» Required action
Please write out all the entries exactly, without the pictures.

Stored items
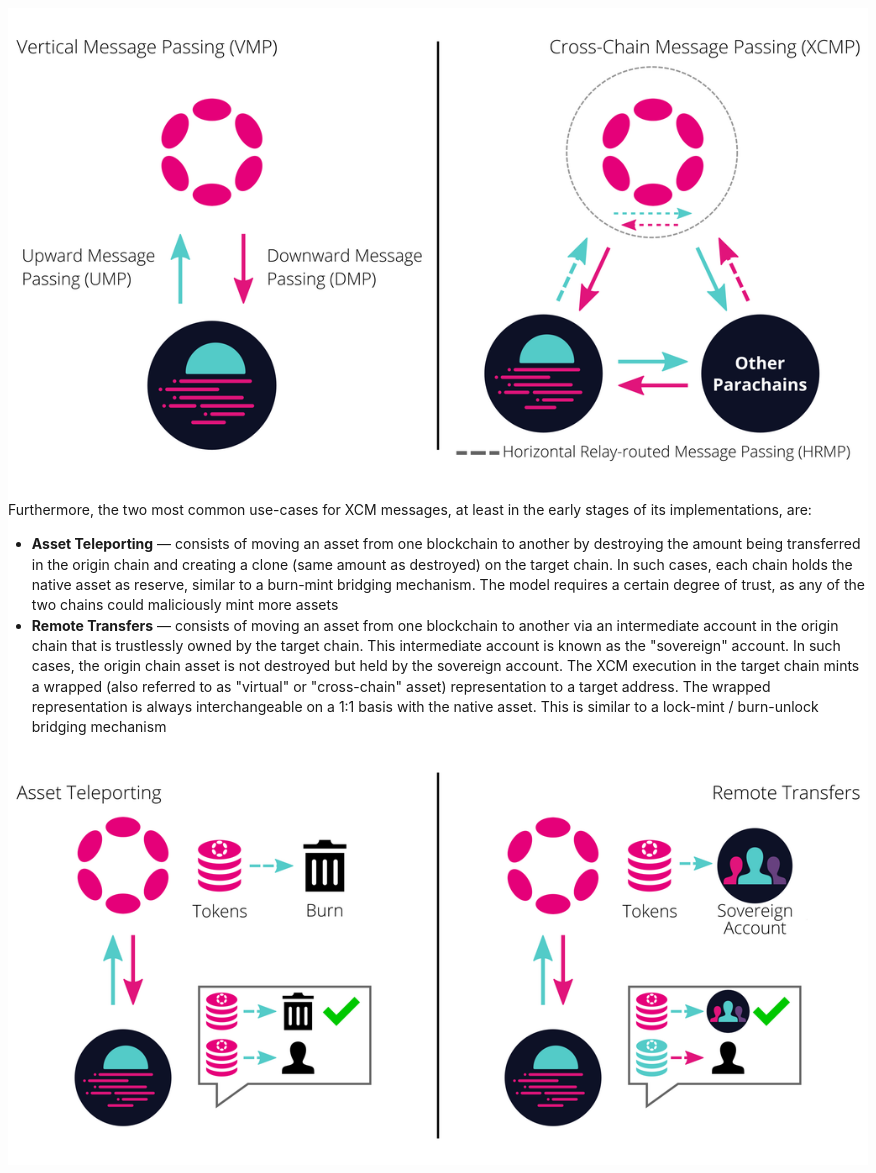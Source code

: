 ![Vertical Message Passing and Cross-chain Message Passing Overview](/images/builders/xcm/overview/overview-1.png)

Furthermore, the two most common use-cases for XCM messages, at least in the early stages of its implementations, are:

- **Asset Teleporting** — consists of moving an asset from one blockchain to another by destroying the amount being transferred in the origin chain and creating a clone (same amount as destroyed) on the target chain. In such cases, each chain holds the native asset as reserve, similar to a burn-mint bridging mechanism. The model requires a certain degree of trust, as any of the two chains could maliciously mint more assets
- **Remote Transfers** — consists of moving an asset from one blockchain to another via an intermediate account in the origin chain that is trustlessly owned by the target chain. This intermediate account is known as the "sovereign" account. In such cases, the origin chain asset is not destroyed but held by the sovereign account. The XCM execution in the target chain mints a wrapped (also referred to as "virtual" or  "cross-chain" asset) representation to a target address. The wrapped representation is always interchangeable on a 1:1 basis with the native asset. This is similar to a lock-mint / burn-unlock bridging mechanism

![Asset Teleporting and Remote Transfers](/images/builders/xcm/overview/overview-2.png)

» Output of the exercise
Source code

: ![Vertical Message Passing and Cross-chain Message Passing Overview](/images/builders/xcm/overview/overview-1.png)

Furthermore, the two most common use-cases for XCM messages, at least in the early stages of its implementations, are:

- **Asset Teleporting** — consists of moving an asset from one blockchain to another by destroying the amount being transferred in the origin chain and creating a clone (same amount as destroyed) on the target chain. In such cases, each chain holds the native asset as reserve, similar to a burn-mint bridging mechanism. The model requires a certain degree of trust, as any of the two chains could maliciously mint more assets
- **Remote Transfers** — consists of moving an asset from one blockchain to another via an intermediate account in the origin chain that is trustlessly owned by the target chain. This intermediate account is known as the "sovereign" account. In such cases, the origin chain asset is not destroyed but held by the sovereign account. The XCM execution in the target chain mints a wrapped (also referred to as "virtual" or  "cross-chain" asset) representation to a target address. The wrapped representation is always interchangeable on a 1:1 basis with the native asset. This is similar to a lock-mint / burn-unlock bridging mechanism

![Asset Teleporting and Remote Transfers](/images/builders/xcm/overview/overview-2.png)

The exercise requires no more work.